Russia to supply electric to rebel areas
Journal Staff Report

MOSCOW, April 25 - Russia will begin supplying electricity to separatist-controlled areas after the Ukrainian government cut off power because of a heavy backlog of unpaid bills, the Associated Press reported.

The development is likely to further cement Russia’s control over parts of eastern Ukraine amid its consistent attempts to integrate the territories into its economy.

Kremlin spokesman Dmitry Peskov described the decision as a humanitarian mission helping to keep an estimated 3 million people out of darkness in rebel-held areas in the Luhansk region along Russia's border. The rebels are backed by Russia.

Ukraine on Monday announced it would stop supplying power because of mounting debts, and power was cut off shortly before midnight.

"Cutting the power supply to the Luhansk region is yet another step by Ukraine to push those territories away," Peskov told reporters in Moscow, saying the move "contradicts the spirit" of the peace accords that Kiev and the rebels signed in Minsk, Belarus, under Russia and European mediation in 2015.

Despite the three years of fighting in eastern Ukraine that has killed more than 9,900 people, trade and supplies of water and electricity for the most part have continued across the front line. Many factories and coal mines in this industrial heartland are interdependent, and a rupture in supply lines could cause a complete industrial breakdown.
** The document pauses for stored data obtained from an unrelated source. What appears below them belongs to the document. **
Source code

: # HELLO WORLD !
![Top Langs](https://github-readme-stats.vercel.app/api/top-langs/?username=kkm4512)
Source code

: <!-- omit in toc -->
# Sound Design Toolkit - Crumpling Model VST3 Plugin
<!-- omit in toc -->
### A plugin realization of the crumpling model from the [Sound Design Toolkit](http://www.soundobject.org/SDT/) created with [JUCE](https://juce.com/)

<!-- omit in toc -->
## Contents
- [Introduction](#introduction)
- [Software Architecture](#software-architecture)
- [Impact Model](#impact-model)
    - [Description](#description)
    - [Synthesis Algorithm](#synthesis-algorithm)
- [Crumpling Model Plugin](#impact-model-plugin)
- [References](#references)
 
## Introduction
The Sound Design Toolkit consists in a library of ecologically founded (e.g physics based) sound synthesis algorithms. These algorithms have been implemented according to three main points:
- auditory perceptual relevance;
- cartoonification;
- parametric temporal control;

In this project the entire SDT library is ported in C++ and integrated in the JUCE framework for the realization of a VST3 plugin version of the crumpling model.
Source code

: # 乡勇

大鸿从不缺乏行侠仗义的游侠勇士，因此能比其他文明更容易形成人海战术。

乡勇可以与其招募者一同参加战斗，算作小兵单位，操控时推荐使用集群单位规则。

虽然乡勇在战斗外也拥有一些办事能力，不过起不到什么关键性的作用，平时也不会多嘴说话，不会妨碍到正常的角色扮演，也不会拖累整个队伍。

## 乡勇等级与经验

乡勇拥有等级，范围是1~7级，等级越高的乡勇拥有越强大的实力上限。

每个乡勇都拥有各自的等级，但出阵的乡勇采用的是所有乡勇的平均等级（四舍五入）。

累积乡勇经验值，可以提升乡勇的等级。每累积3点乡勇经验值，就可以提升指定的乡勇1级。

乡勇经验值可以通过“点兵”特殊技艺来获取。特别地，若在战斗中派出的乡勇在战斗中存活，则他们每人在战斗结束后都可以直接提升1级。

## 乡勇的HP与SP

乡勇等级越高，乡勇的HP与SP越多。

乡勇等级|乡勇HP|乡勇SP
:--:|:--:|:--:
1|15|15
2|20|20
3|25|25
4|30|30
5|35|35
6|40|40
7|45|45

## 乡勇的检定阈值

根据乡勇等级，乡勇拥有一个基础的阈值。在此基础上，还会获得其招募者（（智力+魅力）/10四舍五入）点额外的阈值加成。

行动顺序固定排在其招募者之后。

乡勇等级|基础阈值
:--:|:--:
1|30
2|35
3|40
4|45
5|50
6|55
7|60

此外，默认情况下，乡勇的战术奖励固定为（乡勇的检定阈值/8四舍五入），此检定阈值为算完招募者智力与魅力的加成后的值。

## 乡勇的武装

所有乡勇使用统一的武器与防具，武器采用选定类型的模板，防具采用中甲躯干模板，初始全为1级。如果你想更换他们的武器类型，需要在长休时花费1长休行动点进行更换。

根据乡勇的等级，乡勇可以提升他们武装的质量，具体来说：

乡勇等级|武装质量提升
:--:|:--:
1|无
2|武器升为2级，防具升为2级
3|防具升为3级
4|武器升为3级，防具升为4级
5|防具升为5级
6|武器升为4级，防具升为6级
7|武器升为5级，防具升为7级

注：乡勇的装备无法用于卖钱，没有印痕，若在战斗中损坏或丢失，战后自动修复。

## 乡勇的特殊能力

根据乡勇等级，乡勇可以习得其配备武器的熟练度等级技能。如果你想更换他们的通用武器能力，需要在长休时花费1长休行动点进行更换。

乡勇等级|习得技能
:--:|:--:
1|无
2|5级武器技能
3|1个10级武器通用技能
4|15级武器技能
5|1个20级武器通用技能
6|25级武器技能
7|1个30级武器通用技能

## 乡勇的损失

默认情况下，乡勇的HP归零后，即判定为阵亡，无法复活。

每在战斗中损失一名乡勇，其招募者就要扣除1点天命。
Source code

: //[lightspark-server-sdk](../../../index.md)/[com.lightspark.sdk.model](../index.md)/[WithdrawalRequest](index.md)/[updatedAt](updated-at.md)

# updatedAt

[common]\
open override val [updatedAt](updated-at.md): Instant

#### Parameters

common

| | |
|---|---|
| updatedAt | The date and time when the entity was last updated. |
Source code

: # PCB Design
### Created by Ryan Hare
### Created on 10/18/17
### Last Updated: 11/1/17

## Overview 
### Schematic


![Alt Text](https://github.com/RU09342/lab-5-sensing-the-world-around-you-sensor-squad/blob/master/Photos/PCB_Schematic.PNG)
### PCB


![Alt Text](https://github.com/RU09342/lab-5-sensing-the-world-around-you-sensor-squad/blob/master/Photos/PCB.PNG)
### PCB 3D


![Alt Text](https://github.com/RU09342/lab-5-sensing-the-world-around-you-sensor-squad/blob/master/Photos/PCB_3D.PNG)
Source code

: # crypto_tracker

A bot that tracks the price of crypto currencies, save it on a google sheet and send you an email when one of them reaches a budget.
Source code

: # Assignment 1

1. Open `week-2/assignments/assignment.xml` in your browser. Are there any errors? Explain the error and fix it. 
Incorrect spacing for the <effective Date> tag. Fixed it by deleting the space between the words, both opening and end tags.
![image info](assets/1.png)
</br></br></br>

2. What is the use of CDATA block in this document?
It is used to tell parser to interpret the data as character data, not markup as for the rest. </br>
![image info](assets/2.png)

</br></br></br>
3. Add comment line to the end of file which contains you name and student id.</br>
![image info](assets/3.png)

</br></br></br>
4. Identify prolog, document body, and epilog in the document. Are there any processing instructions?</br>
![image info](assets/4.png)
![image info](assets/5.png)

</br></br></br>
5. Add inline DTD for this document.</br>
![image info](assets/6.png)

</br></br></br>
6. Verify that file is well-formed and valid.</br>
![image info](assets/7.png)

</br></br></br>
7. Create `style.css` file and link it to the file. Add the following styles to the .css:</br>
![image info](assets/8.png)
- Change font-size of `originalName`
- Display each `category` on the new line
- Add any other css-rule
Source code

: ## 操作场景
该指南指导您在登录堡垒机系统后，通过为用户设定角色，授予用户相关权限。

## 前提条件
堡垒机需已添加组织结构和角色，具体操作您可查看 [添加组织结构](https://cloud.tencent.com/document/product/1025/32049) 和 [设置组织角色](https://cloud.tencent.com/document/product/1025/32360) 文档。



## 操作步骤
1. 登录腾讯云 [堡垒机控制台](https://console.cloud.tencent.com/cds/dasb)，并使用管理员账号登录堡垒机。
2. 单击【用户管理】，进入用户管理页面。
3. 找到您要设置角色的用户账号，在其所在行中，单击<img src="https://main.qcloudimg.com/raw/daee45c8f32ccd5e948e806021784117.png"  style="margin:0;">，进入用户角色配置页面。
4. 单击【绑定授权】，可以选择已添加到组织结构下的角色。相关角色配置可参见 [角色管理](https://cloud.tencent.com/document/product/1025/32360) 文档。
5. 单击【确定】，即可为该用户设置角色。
The decision on electricity "falls into the trend of Ukraine shutting off Luhansk and Donetsk, and Donetsk shutting off Ukraine and moving closer to Russia," said Alexei Makarkin at the Moscow-based Center for Political Technologies. "The Minsk agreements are not working, and each side waits for the other to get too weak to stand up for its interests."

Georgiy Tuka, Ukraine's deputy minister for the occupied territories, blamed the separatists in the Luhansk and Donetsk regions for accumulating 11 billion hryvnias ($431 million) in unpaid debt for power supplies. Tuka said Kiev was not worried about the consequences of cutting power to large swathes of land because it expected Russia to step in.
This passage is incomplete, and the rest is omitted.